SUPPLIED MATERIAL ::
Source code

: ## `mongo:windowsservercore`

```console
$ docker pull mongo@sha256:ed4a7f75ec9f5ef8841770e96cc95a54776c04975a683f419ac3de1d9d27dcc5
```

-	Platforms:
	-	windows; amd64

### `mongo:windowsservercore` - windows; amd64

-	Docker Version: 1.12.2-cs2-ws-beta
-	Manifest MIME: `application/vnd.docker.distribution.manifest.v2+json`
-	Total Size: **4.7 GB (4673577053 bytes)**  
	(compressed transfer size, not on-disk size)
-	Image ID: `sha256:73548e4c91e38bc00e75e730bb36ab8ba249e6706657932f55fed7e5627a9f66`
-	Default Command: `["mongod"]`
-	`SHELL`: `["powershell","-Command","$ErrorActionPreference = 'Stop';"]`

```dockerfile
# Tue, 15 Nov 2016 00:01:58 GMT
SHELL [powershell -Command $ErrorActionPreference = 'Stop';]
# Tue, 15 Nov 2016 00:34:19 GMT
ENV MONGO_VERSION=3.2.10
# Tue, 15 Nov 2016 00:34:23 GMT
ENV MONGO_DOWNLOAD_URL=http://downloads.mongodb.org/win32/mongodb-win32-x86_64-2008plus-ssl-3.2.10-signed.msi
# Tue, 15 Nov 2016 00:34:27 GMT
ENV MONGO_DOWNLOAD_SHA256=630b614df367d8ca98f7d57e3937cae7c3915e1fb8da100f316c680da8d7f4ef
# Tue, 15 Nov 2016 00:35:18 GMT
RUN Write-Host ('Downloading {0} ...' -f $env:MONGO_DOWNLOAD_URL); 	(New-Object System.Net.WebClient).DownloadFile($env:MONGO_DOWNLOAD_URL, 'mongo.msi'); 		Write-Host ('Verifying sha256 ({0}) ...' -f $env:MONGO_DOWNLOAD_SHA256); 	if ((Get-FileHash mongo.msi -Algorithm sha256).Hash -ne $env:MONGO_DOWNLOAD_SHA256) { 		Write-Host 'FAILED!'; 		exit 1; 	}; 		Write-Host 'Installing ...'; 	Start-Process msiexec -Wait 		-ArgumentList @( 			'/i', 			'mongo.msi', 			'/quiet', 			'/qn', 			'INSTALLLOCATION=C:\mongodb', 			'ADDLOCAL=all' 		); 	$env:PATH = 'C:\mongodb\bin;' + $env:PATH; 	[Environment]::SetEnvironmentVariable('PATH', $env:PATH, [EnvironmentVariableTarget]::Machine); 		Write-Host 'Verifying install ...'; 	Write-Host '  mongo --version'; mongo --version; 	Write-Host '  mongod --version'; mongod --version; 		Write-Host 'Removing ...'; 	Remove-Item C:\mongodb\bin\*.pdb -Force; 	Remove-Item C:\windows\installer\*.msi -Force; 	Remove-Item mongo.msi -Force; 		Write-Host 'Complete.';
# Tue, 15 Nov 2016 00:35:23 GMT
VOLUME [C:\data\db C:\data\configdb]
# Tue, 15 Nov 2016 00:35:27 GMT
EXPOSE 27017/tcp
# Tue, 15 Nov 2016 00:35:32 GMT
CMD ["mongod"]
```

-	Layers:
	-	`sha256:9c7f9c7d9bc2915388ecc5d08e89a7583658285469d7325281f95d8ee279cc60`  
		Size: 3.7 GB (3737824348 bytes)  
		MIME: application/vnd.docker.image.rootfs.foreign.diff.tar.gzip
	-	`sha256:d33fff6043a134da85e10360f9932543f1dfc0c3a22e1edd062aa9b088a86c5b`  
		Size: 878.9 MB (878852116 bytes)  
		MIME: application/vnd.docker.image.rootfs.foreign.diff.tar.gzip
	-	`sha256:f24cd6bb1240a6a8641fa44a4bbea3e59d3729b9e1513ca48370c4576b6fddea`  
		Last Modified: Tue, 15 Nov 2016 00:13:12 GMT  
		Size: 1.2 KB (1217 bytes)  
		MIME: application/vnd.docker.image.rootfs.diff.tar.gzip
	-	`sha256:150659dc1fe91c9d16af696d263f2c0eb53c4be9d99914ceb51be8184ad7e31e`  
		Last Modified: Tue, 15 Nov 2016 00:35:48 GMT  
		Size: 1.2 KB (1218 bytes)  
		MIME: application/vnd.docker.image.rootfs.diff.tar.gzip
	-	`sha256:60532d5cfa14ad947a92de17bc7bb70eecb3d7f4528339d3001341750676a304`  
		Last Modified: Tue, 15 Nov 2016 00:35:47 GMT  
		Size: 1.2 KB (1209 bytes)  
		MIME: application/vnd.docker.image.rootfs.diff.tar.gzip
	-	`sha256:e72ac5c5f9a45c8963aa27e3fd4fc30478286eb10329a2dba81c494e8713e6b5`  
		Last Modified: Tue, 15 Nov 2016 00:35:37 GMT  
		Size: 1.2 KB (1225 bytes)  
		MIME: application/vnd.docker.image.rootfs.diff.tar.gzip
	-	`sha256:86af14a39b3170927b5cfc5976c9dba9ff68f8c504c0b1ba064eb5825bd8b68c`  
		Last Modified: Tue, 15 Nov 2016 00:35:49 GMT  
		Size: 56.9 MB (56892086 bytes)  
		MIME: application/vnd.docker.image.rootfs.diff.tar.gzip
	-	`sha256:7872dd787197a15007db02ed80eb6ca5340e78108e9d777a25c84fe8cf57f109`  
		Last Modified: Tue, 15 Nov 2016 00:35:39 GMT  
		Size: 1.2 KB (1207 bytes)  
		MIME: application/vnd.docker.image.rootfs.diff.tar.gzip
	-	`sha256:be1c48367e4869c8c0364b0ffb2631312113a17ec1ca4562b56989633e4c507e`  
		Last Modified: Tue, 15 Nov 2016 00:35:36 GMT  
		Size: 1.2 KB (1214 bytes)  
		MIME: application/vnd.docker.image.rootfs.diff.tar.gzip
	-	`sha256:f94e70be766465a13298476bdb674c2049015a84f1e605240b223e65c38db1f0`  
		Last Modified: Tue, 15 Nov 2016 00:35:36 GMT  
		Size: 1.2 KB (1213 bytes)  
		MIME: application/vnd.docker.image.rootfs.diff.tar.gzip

WHAT YOU HAVE TO DO ::
Write the material above out once more, exactly as it stands.

RESULT OF THIS TASK ::
Source code

: ## `mongo:windowsservercore`

```console
$ docker pull mongo@sha256:ed4a7f75ec9f5ef8841770e96cc95a54776c04975a683f419ac3de1d9d27dcc5
```

-	Platforms:
	-	windows; amd64

### `mongo:windowsservercore` - windows; amd64

-	Docker Version: 1.12.2-cs2-ws-beta
-	Manifest MIME: `application/vnd.docker.distribution.manifest.v2+json`
-	Total Size: **4.7 GB (4673577053 bytes)**  
	(compressed transfer size, not on-disk size)
-	Image ID: `sha256:73548e4c91e38bc00e75e730bb36ab8ba249e6706657932f55fed7e5627a9f66`
-	Default Command: `["mongod"]`
-	`SHELL`: `["powershell","-Command","$ErrorActionPreference = 'Stop';"]`

```dockerfile
# Tue, 15 Nov 2016 00:01:58 GMT
SHELL [powershell -Command $ErrorActionPreference = 'Stop';]
# Tue, 15 Nov 2016 00:34:19 GMT
ENV MONGO_VERSION=3.2.10
# Tue, 15 Nov 2016 00:34:23 GMT
ENV MONGO_DOWNLOAD_URL=http://downloads.mongodb.org/win32/mongodb-win32-x86_64-2008plus-ssl-3.2.10-signed.msi
# Tue, 15 Nov 2016 00:34:27 GMT
ENV MONGO_DOWNLOAD_SHA256=630b614df367d8ca98f7d57e3937cae7c3915e1fb8da100f316c680da8d7f4ef
# Tue, 15 Nov 2016 00:35:18 GMT
RUN Write-Host ('Downloading {0} ...' -f $env:MONGO_DOWNLOAD_URL); 	(New-Object System.Net.WebClient).DownloadFile($env:MONGO_DOWNLOAD_URL, 'mongo.msi'); 		Write-Host ('Verifying sha256 ({0}) ...' -f $env:MONGO_DOWNLOAD_SHA256); 	if ((Get-FileHash mongo.msi -Algorithm sha256).Hash -ne $env:MONGO_DOWNLOAD_SHA256) { 		Write-Host 'FAILED!'; 		exit 1; 	}; 		Write-Host 'Installing ...'; 	Start-Process msiexec -Wait 		-ArgumentList @( 			'/i', 			'mongo.msi', 			'/quiet', 			'/qn', 			'INSTALLLOCATION=C:\mongodb', 			'ADDLOCAL=all' 		); 	$env:PATH = 'C:\mongodb\bin;' + $env:PATH; 	[Environment]::SetEnvironmentVariable('PATH', $env:PATH, [EnvironmentVariableTarget]::Machine); 		Write-Host 'Verifying install ...'; 	Write-Host '  mongo --version'; mongo --version; 	Write-Host '  mongod --version'; mongod --version; 		Write-Host 'Removing ...'; 	Remove-Item C:\mongodb\bin\*.pdb -Force; 	Remove-Item C:\windows\installer\*.msi -Force; 	Remove-Item mongo.msi -Force; 		Write-Host 'Complete.';
# Tue, 15 Nov 2016 00:35:23 GMT
VOLUME [C:\data\db C:\data\configdb]
# Tue, 15 Nov 2016 00:35:27 GMT
EXPOSE 27017/tcp
# Tue, 15 Nov 2016 00:35:32 GMT
CMD ["mongod"]
```

-	Layers:
	-	`sha256:9c7f9c7d9bc2915388ecc5d08e89a7583658285469d7325281f95d8ee279cc60`  
		Size: 3.7 GB (3737824348 bytes)  
		MIME: application/vnd.docker.image.rootfs.foreign.diff.tar.gzip
	-	`sha256:d33fff6043a134da85e10360f9932543f1dfc0c3a22e1edd062aa9b088a86c5b`  
		Size: 878.9 MB (878852116 bytes)  
		MIME: application/vnd.docker.image.rootfs.foreign.diff.tar.gzip
	-	`sha256:f24cd6bb1240a6a8641fa44a4bbea3e59d3729b9e1513ca48370c4576b6fddea`  
		Last Modified: Tue, 15 Nov 2016 00:13:12 GMT  
		Size: 1.2 KB (1217 bytes)  
		MIME: application/vnd.docker.image.rootfs.diff.tar.gzip
	-	`sha256:150659dc1fe91c9d16af696d263f2c0eb53c4be9d99914ceb51be8184ad7e31e`  
		Last Modified: Tue, 15 Nov 2016 00:35:48 GMT  
		Size: 1.2 KB (1218 bytes)  
		MIME: application/vnd.docker.image.rootfs.diff.tar.gzip
	-	`sha256:60532d5cfa14ad947a92de17bc7bb70eecb3d7f4528339d3001341750676a304`  
		Last Modified: Tue, 15 Nov 2016 00:35:47 GMT  
		Size: 1.2 KB (1209 bytes)  
		MIME: application/vnd.docker.image.rootfs.diff.tar.gzip
	-	`sha256:e72ac5c5f9a45c8963aa27e3fd4fc30478286eb10329a2dba81c494e8713e6b5`  
		Last Modified: Tue, 15 Nov 2016 00:35:37 GMT  
		Size: 1.2 KB (1225 bytes)  
		MIME: application/vnd.docker.image.rootfs.diff.tar.gzip
	-	`sha256:86af14a39b3170927b5cfc5976c9dba9ff68f8c504c0b1ba064eb5825bd8b68c`  
		Last Modified: Tue, 15 Nov 2016 00:35:49 GMT  
		Size: 56.9 MB (56892086 bytes)  
		MIME: application/vnd.docker.image.rootfs.diff.tar.gzip
	-	`sha256:7872dd787197a15007db02ed80eb6ca5340e78108e9d777a25c84fe8cf57f109`  
		Last Modified: Tue, 15 Nov 2016 00:35:39 GMT  
		Size: 1.2 KB (1207 bytes)  
		MIME: application/vnd.docker.image.rootfs.diff.tar.gzip
	-	`sha256:be1c48367e4869c8c0364b0ffb2631312113a17ec1ca4562b56989633e4c507e`  
		Last Modified: Tue, 15 Nov 2016 00:35:36 GMT  
		Size: 1.2 KB (1214 bytes)  
		MIME: application/vnd.docker.image.rootfs.diff.tar.gzip
	-	`sha256:f94e70be766465a13298476bdb674c2049015a84f1e605240b223e65c38db1f0`  
		Last Modified: Tue, 15 Nov 2016 00:35:36 GMT  
		Size: 1.2 KB (1213 bytes)  
		MIME: application/vnd.docker.image.rootfs.diff.tar.gzip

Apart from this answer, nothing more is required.